Acts 13:13-25; John 13:16-20

How are we to proclaim, much less understand, someone whose life met with constant misunderstanding and rejection? A village carpenter with no formal religious training appears in the backwaters of the Roman Empire, is rejected by his own leaders, arrested for subversion, betrayed and abandoned by his own followers and crucified by the Empire. 

The burden of the first preachers, fueled by the incredible claim that he had risen from the dead, was to demonstrate that the life, death and resurrection of Jesus of Nazareth was in fact in perfect continuity with the grand sweep of salvation history and the fulfillment of the Law and the Prophets.

Paul’s speech in the synagogue at Antioch in Pisidia was to show that Jesus was the culmination of the Covenant between God and Israel from the time of the Exodus to the reign of King David, foretold by the prophets and proclaimed by John the Baptist as messiah. Jesus revealed God’s hidden plan to save the world not by power but in humility and contradiction, a suffering servant who conquered sin and defeated death on the cross.

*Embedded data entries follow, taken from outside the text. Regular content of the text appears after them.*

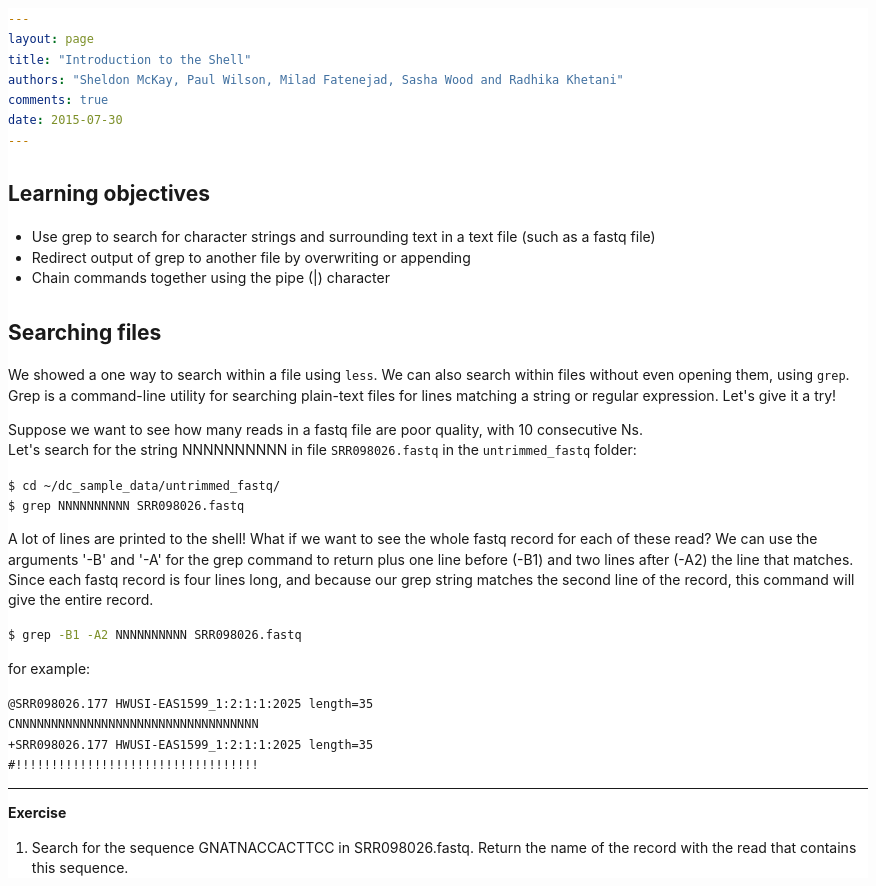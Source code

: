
 ```yaml
---
layout: page
title: "Introduction to the Shell"
authors: "Sheldon McKay, Paul Wilson, Milad Fatenejad, Sasha Wood and Radhika Khetani"
comments: true
date: 2015-07-30
---
```


## Learning objectives

+ Use grep to search for character strings and surrounding text in a text file (such as a fastq file) 
+ Redirect output of grep to another file by overwriting or appending
+ Chain commands together using the pipe (|) character

## Searching files

We showed a one way to search within a file using `less`. We can also
search within files without even opening them, using `grep`. Grep is a command-line
utility for searching plain-text files for lines matching a string or regular expression.
Let's give it a try!

Suppose we want to see how many reads in a fastq file are poor quality, with 10 consecutive Ns.  
Let's search for the string NNNNNNNNNN in file `SRR098026.fastq` in the `untrimmed_fastq` folder:

```bash
$ cd ~/dc_sample_data/untrimmed_fastq/
$ grep NNNNNNNNNN SRR098026.fastq
```

A lot of lines are printed to the shell!  What if we want to see the whole fastq record for each of these read? 
We can use the arguments '-B' and '-A' for the grep command to return plus one line before (-B1) and two
lines after (-A2) the line that matches. Since each fastq record is four lines long, and because our grep string matches the second line of the record, this command will give the entire record.

```bash
$ grep -B1 -A2 NNNNNNNNNN SRR098026.fastq
```

for example:

    @SRR098026.177 HWUSI-EAS1599_1:2:1:1:2025 length=35
    CNNNNNNNNNNNNNNNNNNNNNNNNNNNNNNNNNN
    +SRR098026.177 HWUSI-EAS1599_1:2:1:1:2025 length=35
    #!!!!!!!!!!!!!!!!!!!!!!!!!!!!!!!!!!

****
**Exercise**

1) Search for the sequence GNATNACCACTTCC in SRR098026.fastq.
Return the name of the record with the read that contains this sequence.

John’s Gospel takes up this same paradox by showing that Jesus humbled himself by washing the feet of his disciples and laying down his life for them even when they betrayed and abandoned him. More than a messiah, Jesus is the divine Son, the eternal I AM.

God’s continuity is apparently different than ours. God’s narrative for us gathers up both success and failure, light and darkness, consolation and desolation. Jesus’ own disciples exhibited the full range of human weakness, their limitations and even their sinfulness were deemed essential to their preparation to preach the Gospel of mercy and forgiveness.  Jesus knew them when he chose them, just as he knows us and still invites us to follow him just the way we are.

When the church pursues the canonization of Dorothy Day, investigators will find in her life the full paradox Jesus lived and embraced in his disciples. Day often said that success was not the goal but only being faithful. She brought the wounds of her own early life to her conversion, then welcomed the broken refuse of society into the Worker houses, a chaos of damaged humanity as the crucible for her own spiritual journey to God’s mercy.  How different this is than any program of self-improvement or accumulated virtue we imagine in the saints. How much easier it is to climb a mountain than to be caught up in the fire of God’s terrifying love. Jesus knows those whom he chooses, and the Good News is that his preferential love seems to favor sinners like us.